Over the past two decades, researchers have shown that the biological traits of species and individual cells can be shaped by the environment and inherited even without genetic mutations, a finding that contradicts one of the classic interpretations of Darwinian theory.
But exactly how these epigenetic, or non-genetic, traits are inherited is unclear.
Now, in a study published Oct. 27 in the journal Cell Reports, Yale scientists show how epigenetic mechanisms contribute in real time to the evolution of a gene network in yeast. Specifically, across multiple generations, yeast cells have been shown to transmit the changes in gene activity induced by the researchers.
The finding helps shed light on a long-standing question in evolutionary biology; scientists have long wondered if organisms can pass on traits acquired over a lifetime.
“Should genetic mutations be the sole facilitator of gene network evolution or can epigenetic mechanisms also lead to stable and heritable gene expression states maintained generation after generation? asked Yale’s Murat Acar, associate professor of molecular, cellular, and developmental biology, Yale Systems Biology Institute faculty member, and senior author of the paper.
For much of the last half of the 20th century, students of biology learned that mutations in genes that helped species adapt to the environment were passed down from generation to generation, ultimately resulting in tremendous diversity in the life. However, this theory had a problem: advantageous mutations are rare, and it would take several generations for the physiological changes caused by the mutation to take hold in a population of a given species.
Scientists of the last century discovered that certain regions of DNA do not code for genes but regulate gene activity in the face of environmental changes.
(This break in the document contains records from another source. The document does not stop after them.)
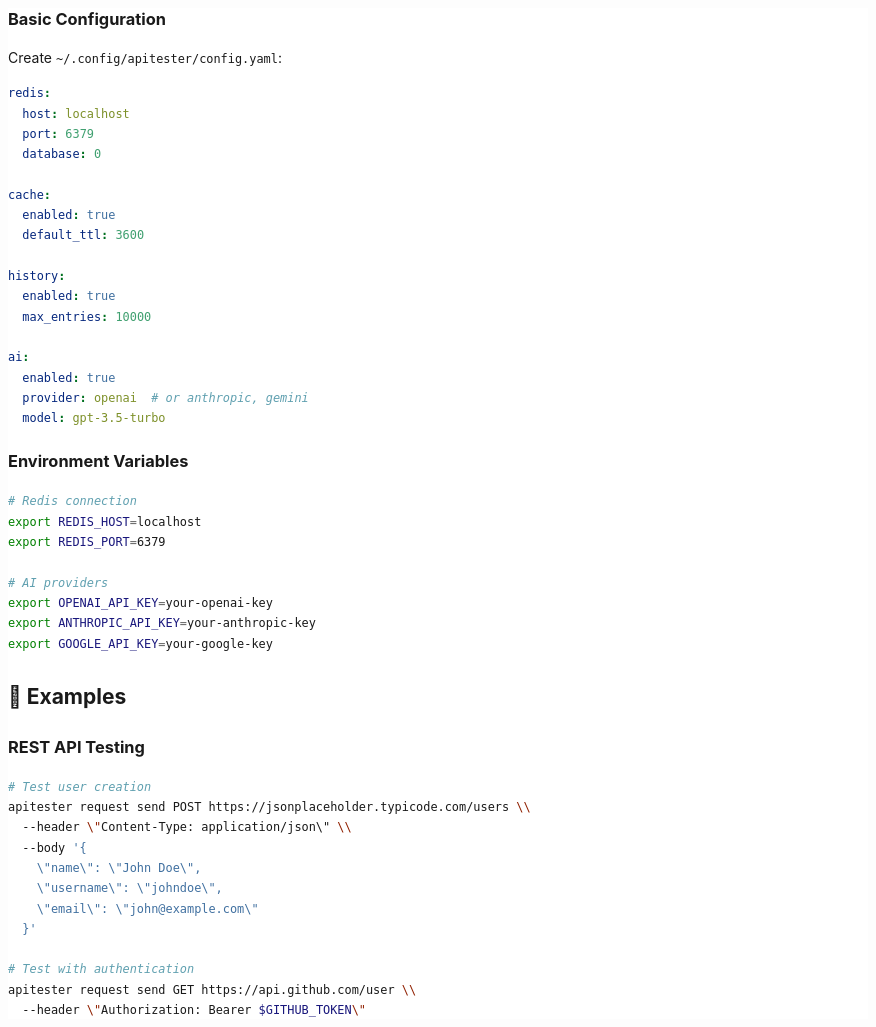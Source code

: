 ### Basic Configuration

Create `~/.config/apitester/config.yaml`:

```yaml
redis:
  host: localhost
  port: 6379
  database: 0

cache:
  enabled: true
  default_ttl: 3600

history:
  enabled: true
  max_entries: 10000

ai:
  enabled: true
  provider: openai  # or anthropic, gemini
  model: gpt-3.5-turbo
```

### Environment Variables

```bash
# Redis connection
export REDIS_HOST=localhost
export REDIS_PORT=6379

# AI providers
export OPENAI_API_KEY=your-openai-key
export ANTHROPIC_API_KEY=your-anthropic-key
export GOOGLE_API_KEY=your-google-key
```

## 🎨 Examples

### REST API Testing

```bash
# Test user creation
apitester request send POST https://jsonplaceholder.typicode.com/users \\
  --header \"Content-Type: application/json\" \\
  --body '{
    \"name\": \"John Doe\",
    \"username\": \"johndoe\",
    \"email\": \"john@example.com\"
  }'

# Test with authentication
apitester request send GET https://api.github.com/user \\
  --header \"Authorization: Bearer $GITHUB_TOKEN\"
```
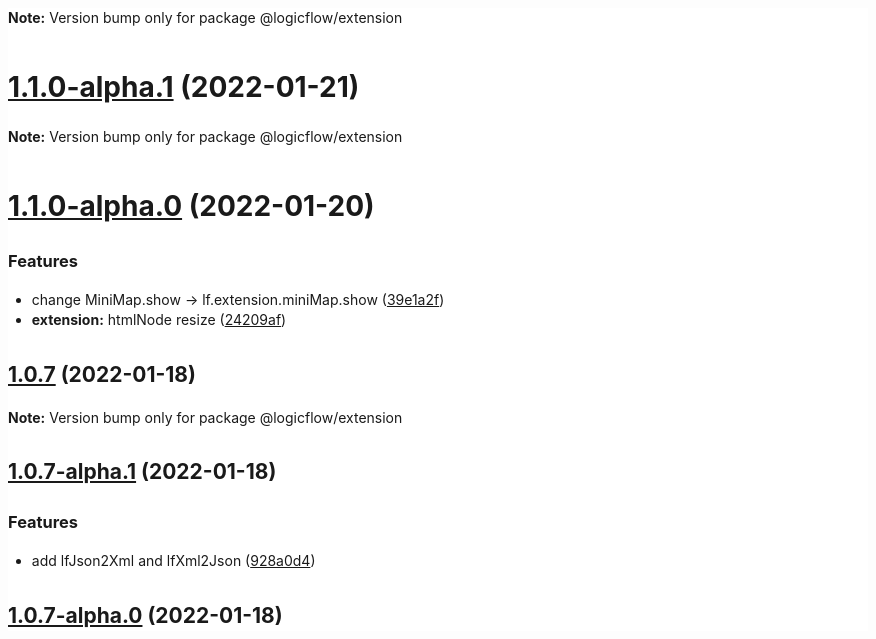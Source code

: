 **Note:** Version bump only for package @logicflow/extension





# [1.1.0-alpha.1](https://github.com/didi/LogicFlow/compare/@logicflow/extension@1.1.0-alpha.0...@logicflow/extension@1.1.0-alpha.1) (2022-01-21)

**Note:** Version bump only for package @logicflow/extension





# [1.1.0-alpha.0](https://github.com/didi/LogicFlow/compare/@logicflow/extension@1.0.7...@logicflow/extension@1.1.0-alpha.0) (2022-01-20)


### Features

* change MiniMap.show -> lf.extension.miniMap.show ([39e1a2f](https://github.com/didi/LogicFlow/commit/39e1a2fb254e480418275641880f454e5101e0c3))
* **extension:** htmlNode resize ([24209af](https://github.com/didi/LogicFlow/commit/24209afc16f8dd7acf824fd5231ee3e8266d45d7))





## [1.0.7](https://github.com/didi/LogicFlow/compare/@logicflow/extension@1.0.7-alpha.1...@logicflow/extension@1.0.7) (2022-01-18)

**Note:** Version bump only for package @logicflow/extension





## [1.0.7-alpha.1](https://github.com/didi/LogicFlow/compare/@logicflow/extension@1.0.7-alpha.0...@logicflow/extension@1.0.7-alpha.1) (2022-01-18)


### Features

* add lfJson2Xml and lfXml2Json ([928a0d4](https://github.com/didi/LogicFlow/commit/928a0d42fd7cba383fe4768d1eafd01b59b668c3))





## [1.0.7-alpha.0](https://github.com/didi/LogicFlow/compare/@logicflow/extension@1.0.4...@logicflow/extension@1.0.7-alpha.0) (2022-01-18)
The concept of transmitting stable gene expression states to offspring resurrected the once largely discredited theories of 18th-century French scientist Jean-Baptiste Lamarck, who first proposed the inheritance of traits acquired during a life.
For the new study, graduate students from the Acar lab and co-first authors Xinyue Luo and Ruijie Song wanted to investigate the role of epigenetic inheritance in the evolution of gene network activity in individual yeast cells. , which reproduce asexually approximately every 100 minutes. As an experimental model, they studied a network of genes known as the galactose utilization network, which regulates the utilization of galactose, a sugar-like molecule, in yeast. Using daily cell sorting, they separated the cells that had the lowest levels of gene expression in the population and grew those cells in the same environment over a period of seven days.
Ultimately, they found that reductions in expression level persisted for several days and generations of reproduction after the 7-day segregation period. Genetic causes alone could not explain the reduced expression; inheritance of epigenetic factors contributed to the observed change, the Yale team found.
Acar said the results show a clear Lamarckian epigenetic contribution to the evolution of the gene network and that the classic Darwinian interpretation of evolution alone cannot explain our observations. “The results support the idea that genetic and epigenetic mechanisms must be combined in a ‘grand unified theory of evolution,'” he said.
Other authors include Mark Hochstrasser, Eugene Higgins Professor of Molecular Biophysics and Biochemistry and Professor of Molecular, Cellular and Developmental Biology, and postdoctoral associates David Moreno and Hong-Yeoul Ryu.